| What to work on |
Work through the data below and copy out every line where "research" is found.

(Stored records)
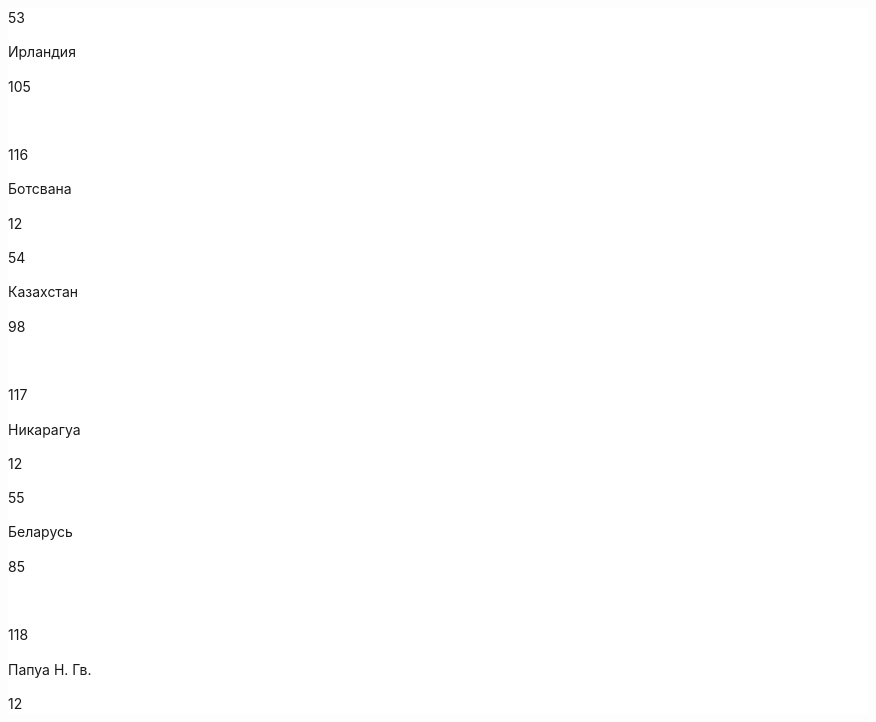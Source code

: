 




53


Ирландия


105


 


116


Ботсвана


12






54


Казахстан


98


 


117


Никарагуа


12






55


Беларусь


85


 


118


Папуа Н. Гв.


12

==

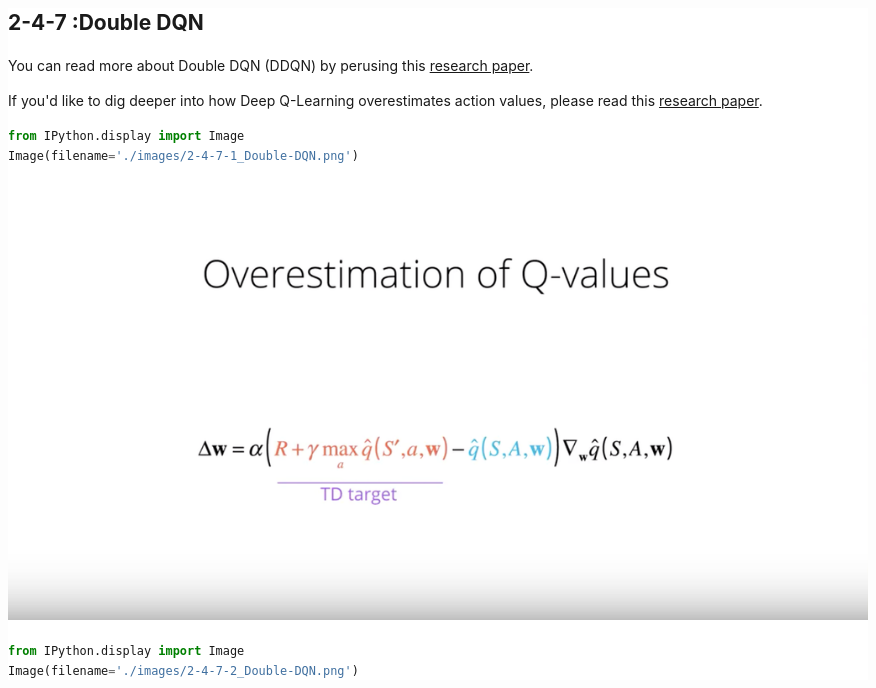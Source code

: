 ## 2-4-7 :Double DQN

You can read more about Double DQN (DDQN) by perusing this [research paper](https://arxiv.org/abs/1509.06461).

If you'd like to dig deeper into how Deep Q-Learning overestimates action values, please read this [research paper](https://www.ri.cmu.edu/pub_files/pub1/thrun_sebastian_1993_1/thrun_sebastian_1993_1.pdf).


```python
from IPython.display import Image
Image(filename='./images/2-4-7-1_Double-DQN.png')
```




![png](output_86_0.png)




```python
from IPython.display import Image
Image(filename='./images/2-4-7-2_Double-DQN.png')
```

...

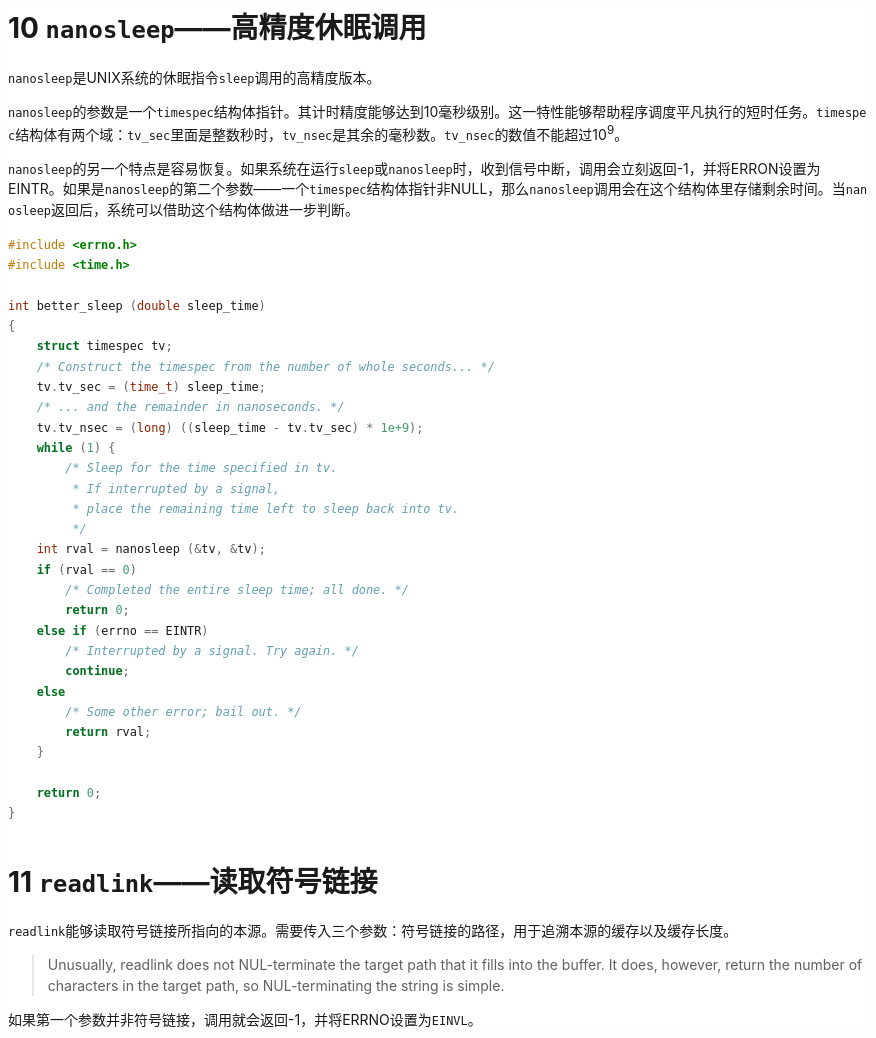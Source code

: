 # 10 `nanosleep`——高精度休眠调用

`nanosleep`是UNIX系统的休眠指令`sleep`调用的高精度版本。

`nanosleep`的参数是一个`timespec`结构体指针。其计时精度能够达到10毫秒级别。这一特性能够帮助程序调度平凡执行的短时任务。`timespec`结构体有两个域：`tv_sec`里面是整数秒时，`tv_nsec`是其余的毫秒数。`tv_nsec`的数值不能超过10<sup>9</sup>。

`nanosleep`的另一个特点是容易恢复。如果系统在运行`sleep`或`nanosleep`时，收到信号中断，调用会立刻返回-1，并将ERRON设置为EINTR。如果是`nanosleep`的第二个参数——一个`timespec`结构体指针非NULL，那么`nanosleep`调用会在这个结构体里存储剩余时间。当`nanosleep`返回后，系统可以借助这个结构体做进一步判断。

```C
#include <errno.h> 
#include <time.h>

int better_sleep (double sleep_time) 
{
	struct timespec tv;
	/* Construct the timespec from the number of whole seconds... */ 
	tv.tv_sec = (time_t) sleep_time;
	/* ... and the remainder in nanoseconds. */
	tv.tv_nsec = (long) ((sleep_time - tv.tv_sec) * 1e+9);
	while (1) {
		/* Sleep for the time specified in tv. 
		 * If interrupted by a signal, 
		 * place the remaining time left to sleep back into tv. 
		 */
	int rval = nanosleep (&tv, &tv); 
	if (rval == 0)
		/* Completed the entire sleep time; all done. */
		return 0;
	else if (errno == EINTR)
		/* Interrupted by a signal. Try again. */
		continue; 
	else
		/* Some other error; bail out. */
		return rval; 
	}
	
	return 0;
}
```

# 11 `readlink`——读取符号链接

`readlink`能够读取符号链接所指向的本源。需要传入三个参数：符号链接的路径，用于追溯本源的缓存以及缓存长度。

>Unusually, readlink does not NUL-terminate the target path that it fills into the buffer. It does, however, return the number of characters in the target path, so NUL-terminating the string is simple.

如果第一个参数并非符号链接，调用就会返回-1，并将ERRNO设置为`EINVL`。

| Finished exercise |
You can read more about Double DQN (DDQN) by perusing this [research paper](https://arxiv.org/abs/1509.06461).
If you'd like to dig deeper into how Deep Q-Learning overestimates action values, please read this [research paper](https://www.ri.cmu.edu/pub_files/pub1/thrun_sebastian_1993_1/thrun_sebastian_1993_1.pdf).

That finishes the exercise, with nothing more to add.